WORK INSTRUCTIONS: Repeat the following entries verbatim, apart from the pictures.
** Opening SOURCE MATERIAL block **
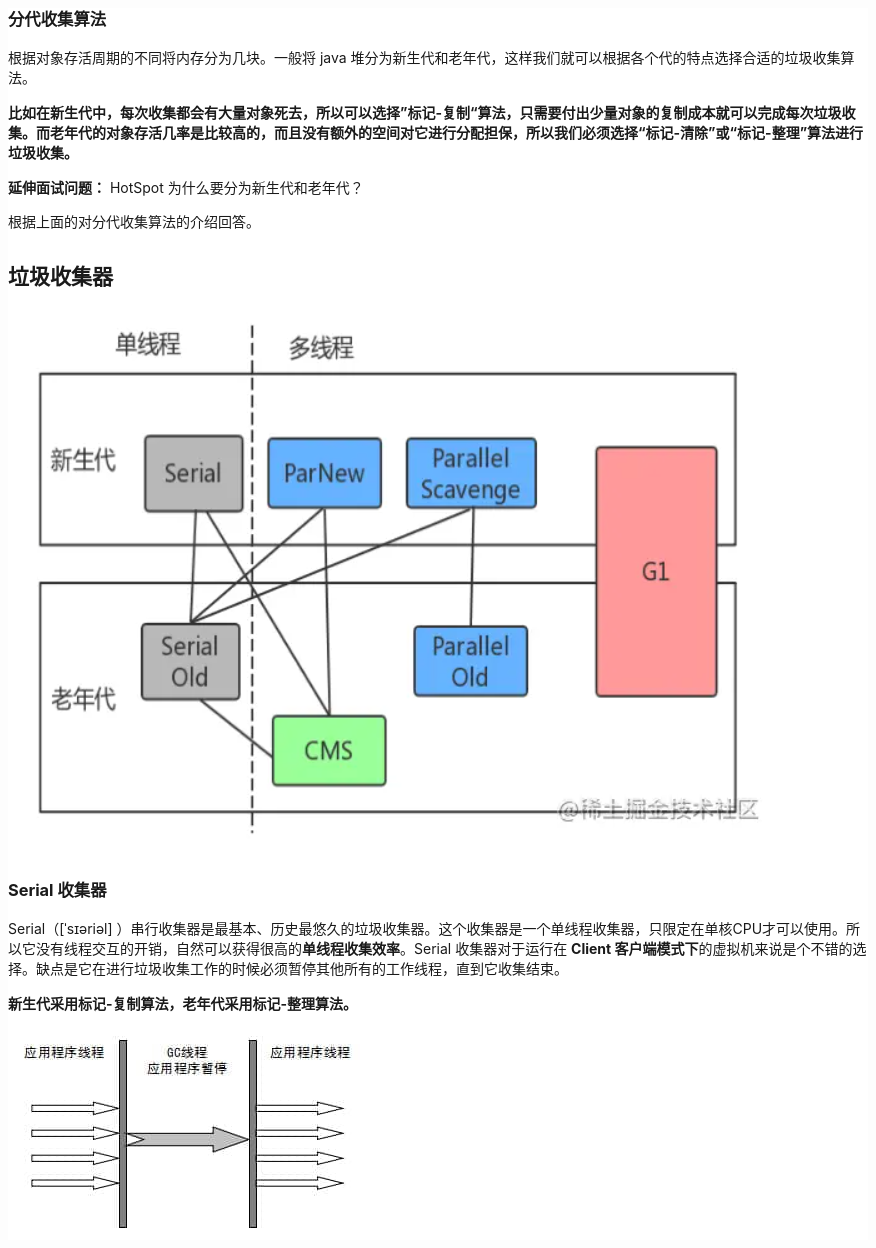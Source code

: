### 分代收集算法

根据对象存活周期的不同将内存分为几块。一般将 java 堆分为新生代和老年代，这样我们就可以根据各个代的特点选择合适的垃圾收集算法。

**比如在新生代中，每次收集都会有大量对象死去，所以可以选择”标记-复制“算法，只需要付出少量对象的复制成本就可以完成每次垃圾收集。而老年代的对象存活几率是比较高的，而且没有额外的空间对它进行分配担保，所以我们必须选择“标记-清除”或“标记-整理”算法进行垃圾收集。**

**延伸面试问题：** HotSpot 为什么要分为新生代和老年代？

根据上面的对分代收集算法的介绍回答。

## 垃圾收集器  

![1651228537118](../img/1651228537118.png)

### Serial 收集器

Serial（[ˈsɪəriəl] ）串行收集器是最基本、历史最悠久的垃圾收集器。这个收集器是一个单线程收集器，只限定在单核CPU才可以使用。所以它没有线程交互的开销，自然可以获得很高的**单线程收集效率**。Serial 收集器对于运行在 **Client 客户端模式下**的虚拟机来说是个不错的选择。缺点是它在进行垃圾收集工作的时候必须暂停其他所有的工作线程，直到它收集结束。

**新生代采用标记-复制算法，老年代采用标记-整理算法。**

![ Serial收集器 ](../img/Serial收集器.png)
** Closing SOURCE MATERIAL block **
TASK RESPONSE:
Source code

:### 分代收集算法

根据对象存活周期的不同将内存分为几块。一般将 java 堆分为新生代和老年代，这样我们就可以根据各个代的特点选择合适的垃圾收集算法。

**比如在新生代中，每次收集都会有大量对象死去，所以可以选择”标记-复制“算法，只需要付出少量对象的复制成本就可以完成每次垃圾收集。而老年代的对象存活几率是比较高的，而且没有额外的空间对它进行分配担保，所以我们必须选择“标记-清除”或“标记-整理”算法进行垃圾收集。**

**延伸面试问题：** HotSpot 为什么要分为新生代和老年代？

根据上面的对分代收集算法的介绍回答。

## 垃圾收集器  

![1651228537118](../img/1651228537118.png)

### Serial 收集器

Serial（[ˈsɪəriəl] ）串行收集器是最基本、历史最悠久的垃圾收集器。这个收集器是一个单线程收集器，只限定在单核CPU才可以使用。所以它没有线程交互的开销，自然可以获得很高的**单线程收集效率**。Serial 收集器对于运行在 **Client 客户端模式下**的虚拟机来说是个不错的选择。缺点是它在进行垃圾收集工作的时候必须暂停其他所有的工作线程，直到它收集结束。

**新生代采用标记-复制算法，老年代采用标记-整理算法。**

![ Serial收集器 ](../img/Serial收集器.png)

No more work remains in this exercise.